Jump to content

Portal:Toolforge/Admin/Runbooks/ToolsNFSDown

From Wikitech

The ToolsNFSDown alert fires when the nfs-service service is not running or not being found in the stats.

The procedures in this runbook require admin permissions to complete.

Error / Incident

If the value is 0, then the service is down, if the value is -1 then prometheus is not gathering the stats correctly (the service might be down, we don't know).

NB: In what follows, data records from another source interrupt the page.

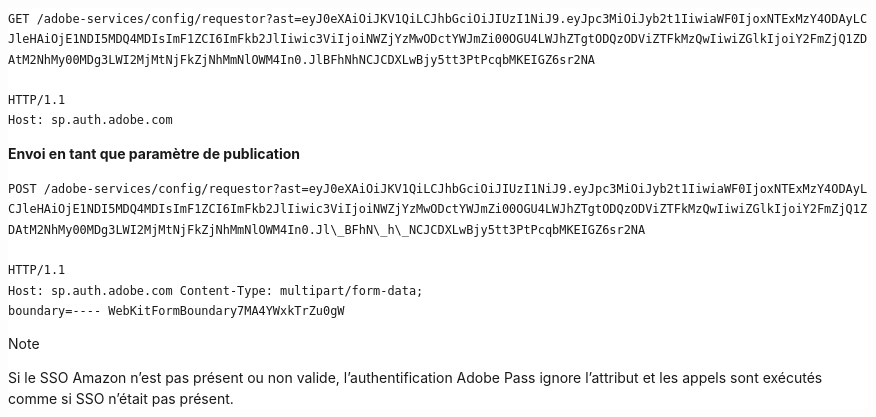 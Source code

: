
 ```HTTPS
GET /adobe-services/config/requestor?ast=eyJ0eXAiOiJKV1QiLCJhbGciOiJIUzI1NiJ9.eyJpc3MiOiJyb2t1IiwiaWF0IjoxNTExMzY4ODAyLCJleHAiOjE1NDI5MDQ4MDIsImF1ZCI6ImFkb2JlIiwic3ViIjoiNWZjYzMwODctYWJmZi00OGU4LWJhZTgtODQzODViZTFkMzQwIiwiZGlkIjoiY2FmZjQ1ZDAtM2NhMy00MDg3LWI2MjMtNjFkZjNhMmNlOWM4In0.JlBFhNhNCJCDXLwBjy5tt3PtPcqbMKEIGZ6sr2NA

HTTP/1.1
Host: sp.auth.adobe.com
```


**Envoi en tant que paramètre de publication**


```HTTPS
POST /adobe-services/config/requestor?ast=eyJ0eXAiOiJKV1QiLCJhbGciOiJIUzI1NiJ9.eyJpc3MiOiJyb2t1IiwiaWF0IjoxNTExMzY4ODAyLCJleHAiOjE1NDI5MDQ4MDIsImF1ZCI6ImFkb2JlIiwic3ViIjoiNWZjYzMwODctYWJmZi00OGU4LWJhZTgtODQzODViZTFkMzQwIiwiZGlkIjoiY2FmZjQ1ZDAtM2NhMy00MDg3LWI2MjMtNjFkZjNhMmNlOWM4In0.Jl\_BFhN\_h\_NCJCDXLwBjy5tt3PtPcqbMKEIGZ6sr2NA

HTTP/1.1
Host: sp.auth.adobe.com Content-Type: multipart/form-data;
boundary=---- WebKitFormBoundary7MA4YWxkTrZu0gW
```

>[!NOTE]
>
>Si le SSO Amazon n’est pas présent ou non valide, l’authentification Adobe Pass ignore l’attribut et les appels sont exécutés comme si SSO n’était pas présent.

As of 2024-07-30 the nfs server is tools-nfs-2.tools.eqiad1.wikimedia.cloud

Debugging

Check the service status

Ssh to the server and check the service status:

dcaro@tools-nfs-2:~$ sudo systemctl status nfs-server.service 
● nfs-server.service - NFS server and services
     Loaded: loaded (/lib/systemd/system/nfs-server.service; enabled; vendor preset: enabled)
     Active: active (exited) since Mon 2024-06-24 14:25:57 UTC; 1 months 5 days ago
   Main PID: 721 (code=exited, status=0/SUCCESS)
      Tasks: 0 (limit: 77152)
     Memory: 0B
        CPU: 0
     CGroup: /system.slice/nfs-server.service

Jun 24 14:25:55 tools-nfs-2 systemd[1]: Starting NFS server and services...
Jun 24 14:25:57 tools-nfs-2 systemd[1]: Finished NFS server and services.

If there's no stats

This is a tricky one and it will be related to the way we gather metrics on tools/toolsbeta.

Note that this is not directly related to the metricsinfra monitoring project, but toolforge's own setup.

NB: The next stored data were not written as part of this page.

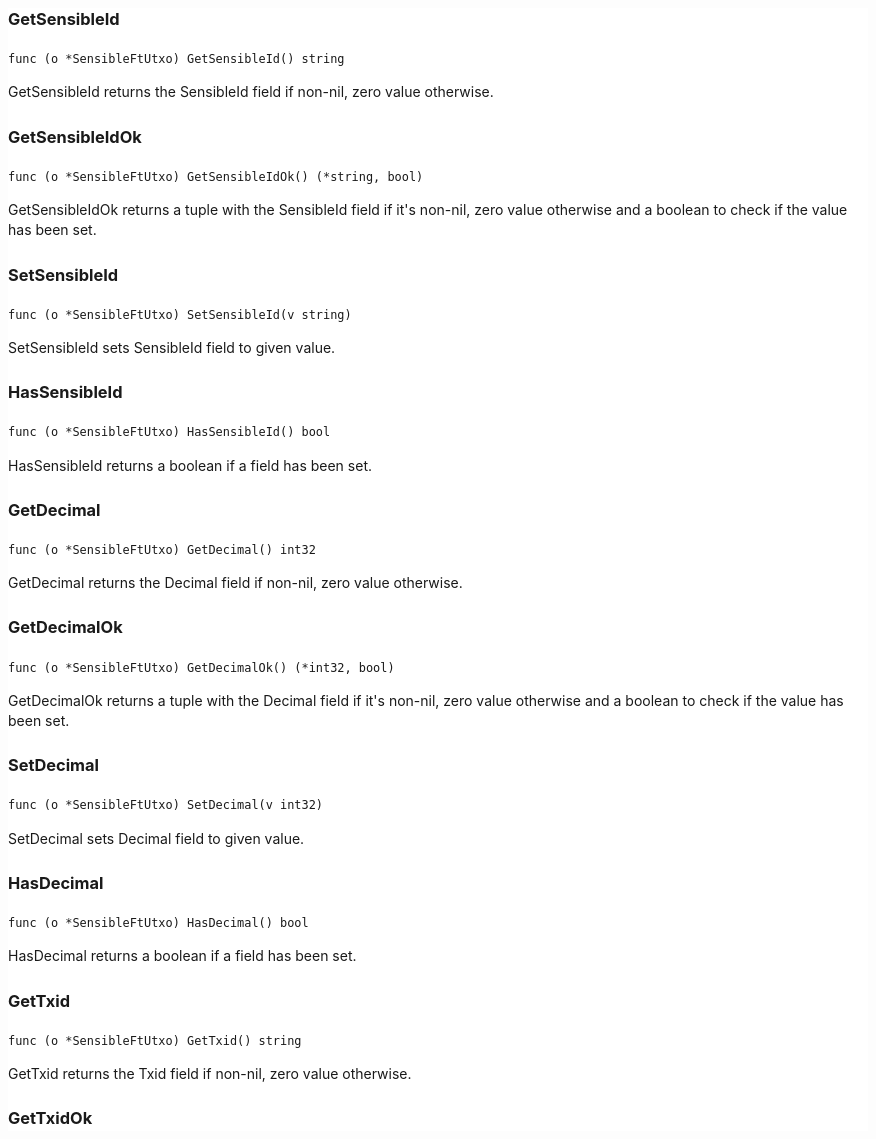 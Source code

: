 ### GetSensibleId

`func (o *SensibleFtUtxo) GetSensibleId() string`

GetSensibleId returns the SensibleId field if non-nil, zero value otherwise.

### GetSensibleIdOk

`func (o *SensibleFtUtxo) GetSensibleIdOk() (*string, bool)`

GetSensibleIdOk returns a tuple with the SensibleId field if it's non-nil, zero value otherwise
and a boolean to check if the value has been set.

### SetSensibleId

`func (o *SensibleFtUtxo) SetSensibleId(v string)`

SetSensibleId sets SensibleId field to given value.

### HasSensibleId

`func (o *SensibleFtUtxo) HasSensibleId() bool`

HasSensibleId returns a boolean if a field has been set.

### GetDecimal

`func (o *SensibleFtUtxo) GetDecimal() int32`

GetDecimal returns the Decimal field if non-nil, zero value otherwise.

### GetDecimalOk

`func (o *SensibleFtUtxo) GetDecimalOk() (*int32, bool)`

GetDecimalOk returns a tuple with the Decimal field if it's non-nil, zero value otherwise
and a boolean to check if the value has been set.

### SetDecimal

`func (o *SensibleFtUtxo) SetDecimal(v int32)`

SetDecimal sets Decimal field to given value.

### HasDecimal

`func (o *SensibleFtUtxo) HasDecimal() bool`

HasDecimal returns a boolean if a field has been set.

### GetTxid

`func (o *SensibleFtUtxo) GetTxid() string`

GetTxid returns the Txid field if non-nil, zero value otherwise.

### GetTxidOk
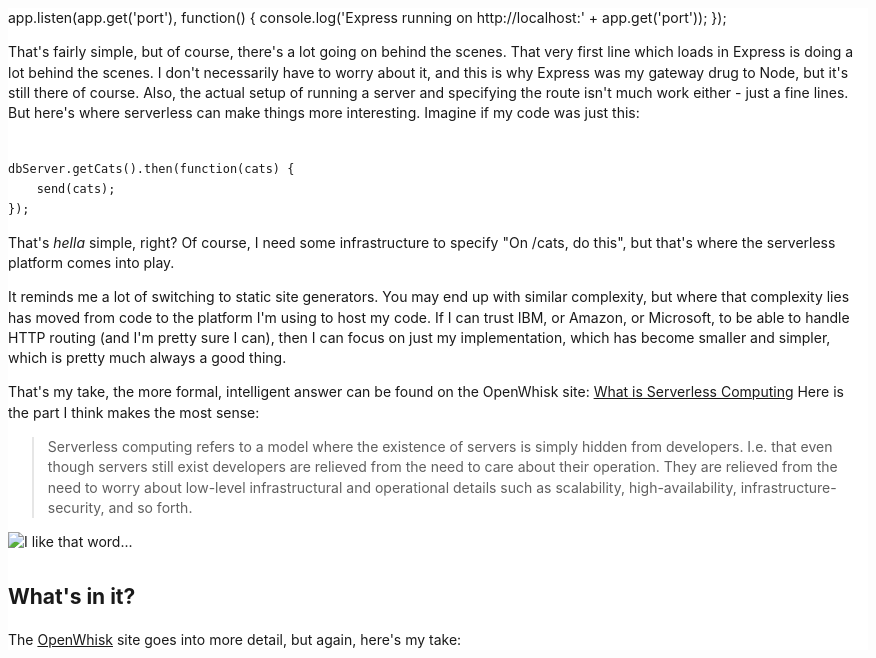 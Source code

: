 app.listen(app.get('port'), function() {
    console.log('Express running on http://localhost:' + app.get('port'));
});
</code></pre>

That's fairly simple, but of course, there's a lot going on behind the scenes. That very first line which loads
in Express is doing a lot behind the scenes. I don't necessarily have to worry about it, and this is why Express was
my gateway drug to Node, but it's still there of course. Also, the actual setup of running a server and specifying
the route isn't much work either - just a fine lines. But here's where serverless can make things more interesting. Imagine
if my code was just this:

<pre><code class="language-javascript">
dbServer.getCats().then(function(cats) {
	send(cats);
});
</code></pre>

That's *hella* simple, right? Of course, I need some infrastructure to specify "On /cats, do this", but that's 
where the serverless platform comes into play.

It reminds me a lot of switching to static site generators. You may end up with similar complexity, but where that
complexity lies has moved from code to the platform I'm using to host my code. If I can trust IBM, or Amazon, or Microsoft, to 
be able to handle HTTP routing (and I'm pretty sure I can), then I can focus on just my implementation, which has become
smaller and simpler, which is pretty much always a good thing.

That's my take, the more formal, intelligent answer can be found on the OpenWhisk site: [What is Serverless Computing](https://developer.ibm.com/openwhisk/what-is-serverless-computing/) Here is the part I think makes the most sense:

<blockquote>
Serverless computing refers to a model where the existence of servers is simply hidden from developers. 
I.e. that even though servers still exist developers are relieved from the need to care about their operation. 
They are relieved from the need to worry about low-level infrastructural and operational details such as 
scalability, high-availability, infrastructure-security, and so forth. 
</blockquote>

![I like that word...](https://static.raymondcamden.com/images/2016/12/ow1.jpg)

What's in it?
---

The [OpenWhisk](https://developer.ibm.com/openwhisk/) site goes into more detail, but again, here's my take:
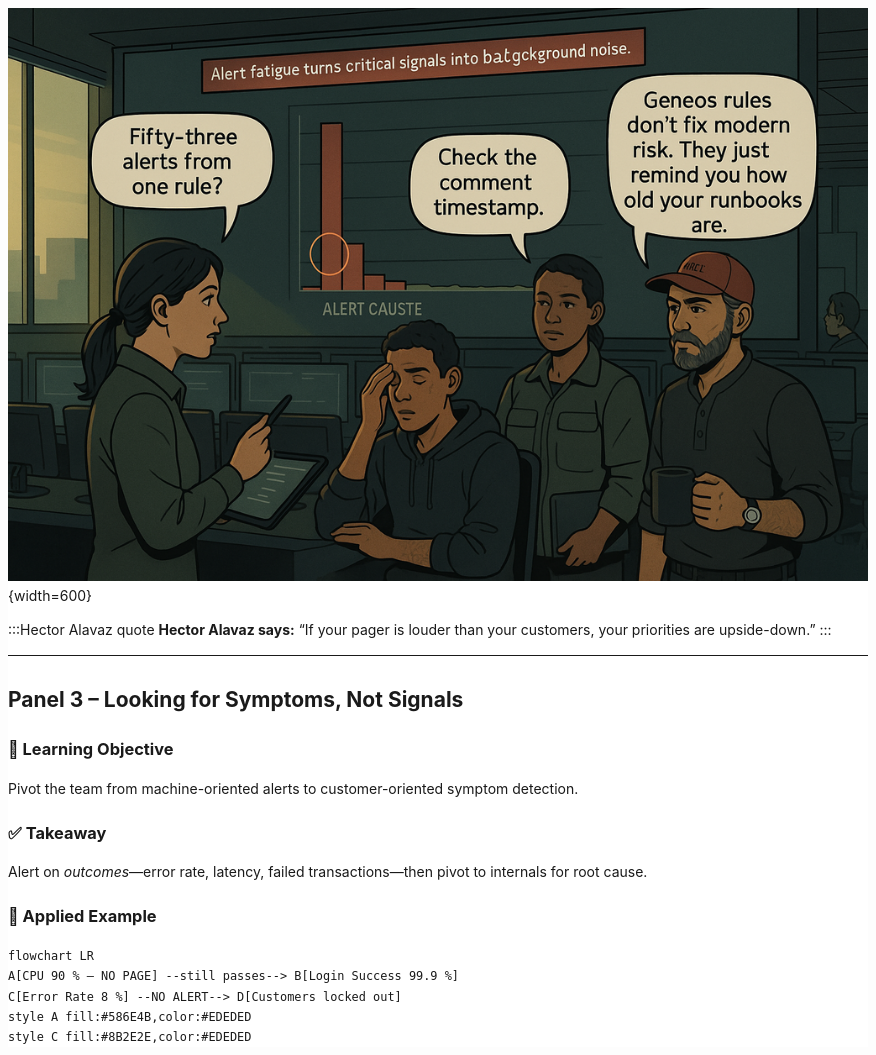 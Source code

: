 ![Dashboard juxtaposing a skyscraper of alert counts against a flat line of user-impact incidents; Clara circles the spike in red.](images/ch4_p2_false_positives.png){width=600}

:::Hector Alavaz quote
**Hector Alavaz says:** “If your pager is louder than your customers, your priorities are upside-down.”
:::

______________________________________________________________________

## Panel 3 – **Looking for Symptoms, Not Signals**

### 🎯 Learning Objective

Pivot the team from machine-oriented alerts to customer-oriented symptom detection.

### ✅ Takeaway

Alert on *outcomes*—error rate, latency, failed transactions—then pivot to internals for root cause.

### 🚦 Applied Example

```mermaid
flowchart LR
A[CPU 90 % – NO PAGE] --still passes--> B[Login Success 99.9 %]
C[Error Rate 8 %] --NO ALERT--> D[Customers locked out]
style A fill:#586E4B,color:#EDEDED
style C fill:#8B2E2E,color:#EDEDED
```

You can start by going to the project's prometheus page and trying to get the stats there, example for tools:

https://tools-prometheus.wmflabs.org/tools/classic/graph?g0.range_input=1h&g0.expr=sum(up%7Bjob%3D%22tekton-pipelines-controller%22%7D)&g0.tab=1

Common issues

Add here any new common issues you find.

Old incidents

Add here any new tasks for incidents you might encounter.